** Opening Data for the task block **

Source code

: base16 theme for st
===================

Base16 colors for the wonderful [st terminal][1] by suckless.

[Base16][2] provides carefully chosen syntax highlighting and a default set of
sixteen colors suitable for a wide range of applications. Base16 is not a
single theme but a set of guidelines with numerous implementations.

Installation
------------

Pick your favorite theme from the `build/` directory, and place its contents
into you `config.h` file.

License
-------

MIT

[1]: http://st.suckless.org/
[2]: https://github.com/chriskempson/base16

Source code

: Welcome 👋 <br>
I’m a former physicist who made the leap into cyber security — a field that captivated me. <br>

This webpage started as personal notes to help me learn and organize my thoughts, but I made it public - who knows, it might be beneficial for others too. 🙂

** Closing Data for the task block **

## What needs to be done
If a line in the records above includes the string "made", copy it.

## Task response
I’m a former physicist who made the leap into cyber security — a field that captivated me. <br>
This webpage started as personal notes to help me learn and organize my thoughts, but I made it public - who knows, it might be beneficial for others too. 🙂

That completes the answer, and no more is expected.